Location of site: Annen, The Netherlands (53 N, 6 E)
Site classification: Village-backyard 
Sky darkness: 4 <Limiting magnitude>
Conditions: Hazy and almost full Moon in Tau, limiting mag.: 2.5
Temperature: 5° C
Telescope: Celestron 11" SCT 
Magnification: 100x
 
There is some different data on the magnitudes of this pair :
WDS gives : 5.8 and 6.9 (sep. 1.9")
Hipparcos, which I think is the most reliable : 5.46 and 6.51 (sep. 1.89")
The color of both stars is blue, Skymap Pro 7 shows that B is a bit more bleu than A 

Comments: 
First look was with 280x (my finder seems to centered well!) and the split was immediately obvious and clean. I had just collimated the scope a few minutes before and I think this helped a lot. The star images were quite sharp, both stars to bright for pinpoints, but nice little round dots.

Orion was still low in the sky and 33 was at the moment of observation less than 30° above the horizon. The whole sky in that area looked very hazy and had a yellow tinge. So did star A, it really looked a bit yellow.

Star B was able to maintain his bleu color, it was very obvious at 280x.
I "went down" to 140x and was a bit surprised that the pair was still split. I had expected it to merge to an elongated image, but no, although smaller star-images and closer together, the split was still there. I must say it was on the edge with 140x. Only moments of better seing revealed the tiny dark area between the stars.

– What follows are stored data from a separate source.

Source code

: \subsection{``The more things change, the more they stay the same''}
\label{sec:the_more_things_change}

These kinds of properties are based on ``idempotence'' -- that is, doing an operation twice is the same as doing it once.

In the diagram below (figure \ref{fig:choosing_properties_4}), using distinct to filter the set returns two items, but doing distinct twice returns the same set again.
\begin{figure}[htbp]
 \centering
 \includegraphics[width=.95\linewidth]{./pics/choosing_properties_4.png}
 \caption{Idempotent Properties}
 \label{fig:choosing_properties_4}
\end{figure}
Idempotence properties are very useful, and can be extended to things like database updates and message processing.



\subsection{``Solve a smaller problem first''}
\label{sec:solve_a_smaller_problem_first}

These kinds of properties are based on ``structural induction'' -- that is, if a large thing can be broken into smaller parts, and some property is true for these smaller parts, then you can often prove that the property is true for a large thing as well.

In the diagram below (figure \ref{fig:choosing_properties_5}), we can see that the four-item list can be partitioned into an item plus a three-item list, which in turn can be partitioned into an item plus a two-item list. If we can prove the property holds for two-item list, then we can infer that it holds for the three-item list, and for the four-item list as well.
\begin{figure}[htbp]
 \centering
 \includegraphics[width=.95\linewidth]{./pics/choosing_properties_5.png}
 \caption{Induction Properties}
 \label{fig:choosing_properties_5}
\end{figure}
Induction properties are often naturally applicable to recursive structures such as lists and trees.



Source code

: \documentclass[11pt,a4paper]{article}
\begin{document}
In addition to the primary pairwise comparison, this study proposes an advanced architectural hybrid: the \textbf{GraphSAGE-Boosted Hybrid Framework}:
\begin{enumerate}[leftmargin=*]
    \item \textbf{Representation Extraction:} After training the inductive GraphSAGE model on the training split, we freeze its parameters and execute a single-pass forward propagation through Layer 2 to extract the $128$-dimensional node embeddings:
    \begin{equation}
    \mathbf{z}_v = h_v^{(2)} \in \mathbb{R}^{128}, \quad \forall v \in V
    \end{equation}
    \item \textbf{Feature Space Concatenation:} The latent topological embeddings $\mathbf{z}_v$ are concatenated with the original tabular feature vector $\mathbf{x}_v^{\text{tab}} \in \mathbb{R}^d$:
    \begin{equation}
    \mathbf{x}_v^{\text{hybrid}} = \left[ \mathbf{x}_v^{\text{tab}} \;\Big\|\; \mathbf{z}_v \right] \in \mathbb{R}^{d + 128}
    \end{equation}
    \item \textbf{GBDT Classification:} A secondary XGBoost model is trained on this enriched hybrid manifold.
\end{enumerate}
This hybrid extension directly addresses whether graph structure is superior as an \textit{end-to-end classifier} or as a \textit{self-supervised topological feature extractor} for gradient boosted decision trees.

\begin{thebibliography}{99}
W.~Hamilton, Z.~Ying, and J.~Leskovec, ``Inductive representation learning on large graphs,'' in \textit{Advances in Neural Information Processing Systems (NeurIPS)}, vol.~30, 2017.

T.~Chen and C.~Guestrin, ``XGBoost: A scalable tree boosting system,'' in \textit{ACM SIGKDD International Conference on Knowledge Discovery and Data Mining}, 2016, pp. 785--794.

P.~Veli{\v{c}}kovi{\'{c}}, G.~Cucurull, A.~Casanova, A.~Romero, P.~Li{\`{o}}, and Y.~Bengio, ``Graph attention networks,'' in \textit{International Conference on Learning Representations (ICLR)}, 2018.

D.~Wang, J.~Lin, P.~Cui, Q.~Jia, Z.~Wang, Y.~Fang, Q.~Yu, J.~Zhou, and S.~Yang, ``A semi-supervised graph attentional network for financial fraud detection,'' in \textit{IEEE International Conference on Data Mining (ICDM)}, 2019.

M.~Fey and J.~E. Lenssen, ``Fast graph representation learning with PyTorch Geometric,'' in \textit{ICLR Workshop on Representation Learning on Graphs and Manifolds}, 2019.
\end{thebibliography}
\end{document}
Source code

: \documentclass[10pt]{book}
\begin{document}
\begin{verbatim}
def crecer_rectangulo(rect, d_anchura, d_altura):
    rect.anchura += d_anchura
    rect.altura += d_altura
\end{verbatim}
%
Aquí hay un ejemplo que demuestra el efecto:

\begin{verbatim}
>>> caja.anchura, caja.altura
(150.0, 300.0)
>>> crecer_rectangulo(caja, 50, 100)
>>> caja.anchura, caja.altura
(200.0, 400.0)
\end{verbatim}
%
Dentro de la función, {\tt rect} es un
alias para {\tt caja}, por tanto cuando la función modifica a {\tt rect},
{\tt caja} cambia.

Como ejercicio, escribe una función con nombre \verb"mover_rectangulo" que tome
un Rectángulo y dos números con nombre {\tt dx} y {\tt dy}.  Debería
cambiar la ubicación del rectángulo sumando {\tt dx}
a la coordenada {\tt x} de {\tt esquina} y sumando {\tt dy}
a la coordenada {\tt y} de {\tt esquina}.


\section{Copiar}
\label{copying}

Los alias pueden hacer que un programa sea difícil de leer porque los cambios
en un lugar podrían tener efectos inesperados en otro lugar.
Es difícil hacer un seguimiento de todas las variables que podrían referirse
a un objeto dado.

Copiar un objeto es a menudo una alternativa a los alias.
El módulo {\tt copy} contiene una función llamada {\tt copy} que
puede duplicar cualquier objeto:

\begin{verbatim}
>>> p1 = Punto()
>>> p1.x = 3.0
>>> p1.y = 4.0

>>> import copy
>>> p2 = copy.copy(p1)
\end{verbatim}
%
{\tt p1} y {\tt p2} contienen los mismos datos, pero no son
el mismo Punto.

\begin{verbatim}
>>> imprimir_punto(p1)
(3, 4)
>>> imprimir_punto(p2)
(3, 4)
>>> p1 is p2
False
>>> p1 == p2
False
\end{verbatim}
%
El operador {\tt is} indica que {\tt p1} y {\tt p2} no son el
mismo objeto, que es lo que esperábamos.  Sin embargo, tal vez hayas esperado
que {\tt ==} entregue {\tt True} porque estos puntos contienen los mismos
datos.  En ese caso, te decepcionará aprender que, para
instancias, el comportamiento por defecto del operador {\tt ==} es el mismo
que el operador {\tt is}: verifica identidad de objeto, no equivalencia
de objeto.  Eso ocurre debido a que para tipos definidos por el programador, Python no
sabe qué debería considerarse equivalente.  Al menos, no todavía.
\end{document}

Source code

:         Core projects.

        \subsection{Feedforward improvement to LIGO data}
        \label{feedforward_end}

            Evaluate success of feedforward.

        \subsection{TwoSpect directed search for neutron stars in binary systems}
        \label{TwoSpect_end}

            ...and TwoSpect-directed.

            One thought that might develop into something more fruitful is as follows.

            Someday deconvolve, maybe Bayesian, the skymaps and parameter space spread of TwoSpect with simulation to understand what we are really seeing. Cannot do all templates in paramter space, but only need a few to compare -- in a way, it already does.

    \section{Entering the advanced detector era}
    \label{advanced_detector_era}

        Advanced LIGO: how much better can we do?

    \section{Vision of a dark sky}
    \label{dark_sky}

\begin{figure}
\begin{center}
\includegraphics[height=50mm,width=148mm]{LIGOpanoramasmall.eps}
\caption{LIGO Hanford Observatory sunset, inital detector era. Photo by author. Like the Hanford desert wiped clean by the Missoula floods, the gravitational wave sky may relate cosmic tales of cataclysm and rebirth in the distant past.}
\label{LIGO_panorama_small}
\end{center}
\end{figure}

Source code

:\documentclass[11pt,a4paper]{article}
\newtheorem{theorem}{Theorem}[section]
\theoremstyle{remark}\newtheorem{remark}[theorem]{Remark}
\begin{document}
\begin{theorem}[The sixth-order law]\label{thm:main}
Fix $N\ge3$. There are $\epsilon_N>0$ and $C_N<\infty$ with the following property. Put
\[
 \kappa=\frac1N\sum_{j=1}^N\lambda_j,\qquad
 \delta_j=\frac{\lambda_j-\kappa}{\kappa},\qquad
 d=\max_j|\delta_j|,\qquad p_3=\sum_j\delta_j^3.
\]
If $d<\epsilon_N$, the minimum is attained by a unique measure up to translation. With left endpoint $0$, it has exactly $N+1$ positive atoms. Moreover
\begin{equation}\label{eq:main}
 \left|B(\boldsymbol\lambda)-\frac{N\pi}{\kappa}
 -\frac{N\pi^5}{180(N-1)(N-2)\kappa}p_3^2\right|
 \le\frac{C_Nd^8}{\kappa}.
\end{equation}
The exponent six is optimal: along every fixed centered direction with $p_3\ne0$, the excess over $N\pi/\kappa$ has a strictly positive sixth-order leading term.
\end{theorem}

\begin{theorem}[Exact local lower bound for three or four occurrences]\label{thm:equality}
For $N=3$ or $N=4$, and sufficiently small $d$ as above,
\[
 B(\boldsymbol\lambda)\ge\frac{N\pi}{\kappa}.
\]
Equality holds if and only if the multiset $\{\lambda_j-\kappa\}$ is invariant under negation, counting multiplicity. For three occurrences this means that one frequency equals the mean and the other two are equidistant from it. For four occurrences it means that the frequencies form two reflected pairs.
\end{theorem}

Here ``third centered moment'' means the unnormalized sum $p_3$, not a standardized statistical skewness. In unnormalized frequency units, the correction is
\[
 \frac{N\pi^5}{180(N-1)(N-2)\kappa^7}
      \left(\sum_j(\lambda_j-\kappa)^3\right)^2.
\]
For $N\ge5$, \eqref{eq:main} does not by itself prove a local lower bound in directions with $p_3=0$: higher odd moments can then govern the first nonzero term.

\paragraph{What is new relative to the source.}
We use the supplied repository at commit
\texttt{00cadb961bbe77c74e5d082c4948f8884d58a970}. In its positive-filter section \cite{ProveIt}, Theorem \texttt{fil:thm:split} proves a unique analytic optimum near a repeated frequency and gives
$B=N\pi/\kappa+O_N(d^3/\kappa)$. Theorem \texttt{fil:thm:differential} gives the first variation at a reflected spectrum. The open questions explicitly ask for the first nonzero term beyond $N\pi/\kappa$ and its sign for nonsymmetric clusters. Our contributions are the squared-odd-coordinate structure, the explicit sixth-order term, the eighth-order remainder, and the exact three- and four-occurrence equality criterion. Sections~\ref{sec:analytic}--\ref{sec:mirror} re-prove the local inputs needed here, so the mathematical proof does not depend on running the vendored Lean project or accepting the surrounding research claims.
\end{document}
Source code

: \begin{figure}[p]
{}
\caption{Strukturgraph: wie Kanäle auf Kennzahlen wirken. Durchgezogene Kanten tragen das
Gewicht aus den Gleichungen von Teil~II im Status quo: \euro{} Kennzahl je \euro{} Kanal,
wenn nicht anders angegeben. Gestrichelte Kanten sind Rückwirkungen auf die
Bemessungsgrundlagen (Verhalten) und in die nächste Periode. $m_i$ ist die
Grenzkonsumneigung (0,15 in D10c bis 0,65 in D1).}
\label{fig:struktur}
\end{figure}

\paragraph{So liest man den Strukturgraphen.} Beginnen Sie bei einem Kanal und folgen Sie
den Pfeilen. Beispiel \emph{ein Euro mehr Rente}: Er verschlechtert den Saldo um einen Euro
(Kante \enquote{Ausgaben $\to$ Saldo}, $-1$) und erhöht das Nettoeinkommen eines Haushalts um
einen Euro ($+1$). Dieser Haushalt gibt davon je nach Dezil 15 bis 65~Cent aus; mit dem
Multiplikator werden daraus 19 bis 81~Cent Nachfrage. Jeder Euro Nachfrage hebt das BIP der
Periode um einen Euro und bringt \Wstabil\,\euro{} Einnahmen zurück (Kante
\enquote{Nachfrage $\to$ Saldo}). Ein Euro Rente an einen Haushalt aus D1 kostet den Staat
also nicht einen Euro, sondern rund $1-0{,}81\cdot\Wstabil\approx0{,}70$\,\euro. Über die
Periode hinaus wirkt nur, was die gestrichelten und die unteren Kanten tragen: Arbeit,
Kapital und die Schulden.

Ambience: This evening I tested the ability of the cloudgods to react on putting a scope out. I measured their speed of reaction to be one hour. So there is some hope for those who can put up their gear and start observing well within one hour!
But I must say I'm afraid they were not paying much attention tonight, not expecting any fool to put a big scope out on a night like this, with mag. 2.5 sky and almost full moon. 

Nevertheless, I had a short opportunity to observe the Moon, Jupiter and Saturn with my CG-11. After that of course some doubles...
It turned out to be only one double. After that observation they started sending the clouds in.